You know what I’m talking about, don’t you? We all know. It’s the story that really will come out sooner or later. 9/11. I double-dog-dare you.
Re “Smile, you’re a tomato lover” by Kel Munger (SN&R Best of Sacramento, September 30):
I enjoyed that Kel Munger captured the excitement of growing her own vegetables in “Smile, you’re a tomato lover.” However, I was disappointed to hear Munger say that she couldn’t grow her tomatoes organically because she doesn’t have a compost.
What? First, you can buy organic compost at any nursery. Second, there are numerous organic fertilizers and amendments on the market. I think she’s confused, thinking “organic” means no use of any fertilizer, which is simply not true. And with all the DIY, apartment-sized worm bins any Google search will reveal, there’s really no excuse for not composting, but that’s another point entirely.
Munger crossed over to the dark side by supporting Miracle-Gro in her article.

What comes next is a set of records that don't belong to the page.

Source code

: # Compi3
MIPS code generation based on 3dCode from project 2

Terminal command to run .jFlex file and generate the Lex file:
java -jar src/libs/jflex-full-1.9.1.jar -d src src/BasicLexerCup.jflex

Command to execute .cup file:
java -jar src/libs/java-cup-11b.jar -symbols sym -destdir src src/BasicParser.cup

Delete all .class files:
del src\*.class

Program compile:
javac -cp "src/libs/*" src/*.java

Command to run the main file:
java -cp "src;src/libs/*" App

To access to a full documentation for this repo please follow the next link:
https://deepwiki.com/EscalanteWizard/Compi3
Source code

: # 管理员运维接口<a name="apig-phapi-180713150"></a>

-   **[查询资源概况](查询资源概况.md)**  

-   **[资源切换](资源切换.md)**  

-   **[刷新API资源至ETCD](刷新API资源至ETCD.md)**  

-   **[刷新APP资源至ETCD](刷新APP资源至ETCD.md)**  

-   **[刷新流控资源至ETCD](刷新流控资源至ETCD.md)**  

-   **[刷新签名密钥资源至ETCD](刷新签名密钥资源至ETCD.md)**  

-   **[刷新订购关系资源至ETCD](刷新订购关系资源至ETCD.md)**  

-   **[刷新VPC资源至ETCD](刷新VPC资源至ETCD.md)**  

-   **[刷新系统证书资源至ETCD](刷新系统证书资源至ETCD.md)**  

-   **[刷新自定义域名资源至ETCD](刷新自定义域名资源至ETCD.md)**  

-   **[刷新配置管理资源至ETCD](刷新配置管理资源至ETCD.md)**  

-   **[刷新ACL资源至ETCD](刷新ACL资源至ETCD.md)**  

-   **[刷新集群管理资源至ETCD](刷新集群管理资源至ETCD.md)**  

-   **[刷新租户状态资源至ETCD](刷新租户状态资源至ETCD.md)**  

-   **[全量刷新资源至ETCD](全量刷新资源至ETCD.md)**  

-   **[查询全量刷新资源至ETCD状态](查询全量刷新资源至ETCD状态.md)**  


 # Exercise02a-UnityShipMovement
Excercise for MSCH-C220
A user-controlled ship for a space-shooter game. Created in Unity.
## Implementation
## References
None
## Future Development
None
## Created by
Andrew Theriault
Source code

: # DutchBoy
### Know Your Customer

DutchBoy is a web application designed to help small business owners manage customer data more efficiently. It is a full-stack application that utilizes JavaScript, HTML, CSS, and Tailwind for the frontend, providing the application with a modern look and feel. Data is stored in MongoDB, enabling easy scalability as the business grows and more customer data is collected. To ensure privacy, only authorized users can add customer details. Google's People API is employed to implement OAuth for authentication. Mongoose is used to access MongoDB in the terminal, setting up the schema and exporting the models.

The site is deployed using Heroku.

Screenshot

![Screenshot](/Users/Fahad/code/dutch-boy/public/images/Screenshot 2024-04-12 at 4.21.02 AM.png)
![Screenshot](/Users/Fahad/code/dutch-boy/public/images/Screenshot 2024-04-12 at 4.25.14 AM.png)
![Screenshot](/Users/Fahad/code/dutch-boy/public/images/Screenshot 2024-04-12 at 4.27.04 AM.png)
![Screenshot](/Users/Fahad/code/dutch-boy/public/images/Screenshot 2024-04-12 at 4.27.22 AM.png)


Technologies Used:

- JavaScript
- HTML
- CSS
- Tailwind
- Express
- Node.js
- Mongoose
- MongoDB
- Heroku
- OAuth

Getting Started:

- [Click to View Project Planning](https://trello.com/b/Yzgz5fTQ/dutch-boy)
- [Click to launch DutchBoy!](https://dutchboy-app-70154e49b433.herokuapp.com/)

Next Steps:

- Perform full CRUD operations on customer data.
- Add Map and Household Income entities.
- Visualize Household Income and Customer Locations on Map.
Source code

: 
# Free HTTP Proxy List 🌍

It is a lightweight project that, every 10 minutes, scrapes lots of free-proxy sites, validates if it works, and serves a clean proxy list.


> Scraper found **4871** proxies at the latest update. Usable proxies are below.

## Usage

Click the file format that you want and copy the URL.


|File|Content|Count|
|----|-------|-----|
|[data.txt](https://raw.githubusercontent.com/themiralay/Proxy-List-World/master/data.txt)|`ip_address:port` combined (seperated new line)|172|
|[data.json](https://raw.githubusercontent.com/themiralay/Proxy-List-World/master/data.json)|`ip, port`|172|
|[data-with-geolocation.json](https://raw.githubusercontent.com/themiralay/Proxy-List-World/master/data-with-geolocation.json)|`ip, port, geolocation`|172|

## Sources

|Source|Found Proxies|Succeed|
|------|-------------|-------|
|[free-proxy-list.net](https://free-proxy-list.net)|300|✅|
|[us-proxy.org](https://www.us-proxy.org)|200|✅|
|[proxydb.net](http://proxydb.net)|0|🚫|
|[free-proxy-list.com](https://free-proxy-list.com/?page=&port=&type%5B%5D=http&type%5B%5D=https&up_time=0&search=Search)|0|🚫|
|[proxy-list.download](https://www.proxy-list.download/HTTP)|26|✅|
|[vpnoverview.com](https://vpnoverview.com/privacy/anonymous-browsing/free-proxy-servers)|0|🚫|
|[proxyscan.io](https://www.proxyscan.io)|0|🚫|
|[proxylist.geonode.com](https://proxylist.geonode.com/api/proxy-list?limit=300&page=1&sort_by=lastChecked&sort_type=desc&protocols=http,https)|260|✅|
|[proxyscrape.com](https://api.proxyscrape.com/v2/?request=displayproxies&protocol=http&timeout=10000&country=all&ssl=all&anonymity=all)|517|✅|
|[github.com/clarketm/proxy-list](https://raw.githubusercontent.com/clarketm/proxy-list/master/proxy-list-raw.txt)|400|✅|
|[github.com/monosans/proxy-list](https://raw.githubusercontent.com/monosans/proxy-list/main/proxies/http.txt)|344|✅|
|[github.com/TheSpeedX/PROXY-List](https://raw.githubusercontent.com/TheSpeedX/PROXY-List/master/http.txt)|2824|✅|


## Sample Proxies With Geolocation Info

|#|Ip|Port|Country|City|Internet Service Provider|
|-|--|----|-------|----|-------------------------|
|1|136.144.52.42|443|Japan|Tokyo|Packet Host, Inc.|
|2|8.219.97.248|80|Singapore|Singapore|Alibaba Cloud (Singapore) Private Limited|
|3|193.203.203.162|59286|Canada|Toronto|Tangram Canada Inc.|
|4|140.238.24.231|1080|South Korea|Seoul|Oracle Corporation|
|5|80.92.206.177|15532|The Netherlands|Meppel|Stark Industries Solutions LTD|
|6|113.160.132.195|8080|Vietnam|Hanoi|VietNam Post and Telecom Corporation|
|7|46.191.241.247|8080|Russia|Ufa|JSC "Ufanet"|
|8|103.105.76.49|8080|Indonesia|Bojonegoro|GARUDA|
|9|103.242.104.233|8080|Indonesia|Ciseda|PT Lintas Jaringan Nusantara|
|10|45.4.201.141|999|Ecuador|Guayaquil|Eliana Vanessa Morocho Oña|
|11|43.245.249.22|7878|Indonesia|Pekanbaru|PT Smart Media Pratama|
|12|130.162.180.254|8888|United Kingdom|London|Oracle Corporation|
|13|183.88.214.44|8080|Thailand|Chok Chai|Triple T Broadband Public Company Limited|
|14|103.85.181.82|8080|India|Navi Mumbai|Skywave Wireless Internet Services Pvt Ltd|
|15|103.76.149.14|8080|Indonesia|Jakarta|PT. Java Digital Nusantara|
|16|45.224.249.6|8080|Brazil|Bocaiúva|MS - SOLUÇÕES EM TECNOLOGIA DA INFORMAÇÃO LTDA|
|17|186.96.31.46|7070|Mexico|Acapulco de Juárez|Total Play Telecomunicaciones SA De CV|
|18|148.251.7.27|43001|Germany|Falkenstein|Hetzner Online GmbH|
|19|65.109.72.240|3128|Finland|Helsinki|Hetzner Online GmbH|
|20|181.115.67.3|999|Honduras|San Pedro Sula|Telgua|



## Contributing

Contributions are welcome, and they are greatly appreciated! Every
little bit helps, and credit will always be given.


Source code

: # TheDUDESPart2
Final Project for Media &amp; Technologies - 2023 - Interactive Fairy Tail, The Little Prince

That stuff will drain right out of her pot and right into our rivers. It harms the Earth, and it will even harm her potting soil—I bet there is very little worm and biological activity in there.
Just say “no” to Miracle-Gro and go organic. You can still buy fertilizers, pest sprays, soil amendments, etc.—just make sure they are organic! It’s not hard, and the benefit to our environment is huge.
In the story “Right race, right time” by Lien Hoang (SN&R Frontlines, September 30), we mistakenly stated that Kaiser Permanente is supporting Ami Bera’s congressional campaign. While many of that company’s employees have made campaign contributions to Bera, Kaiser Permanente does not support political candidates.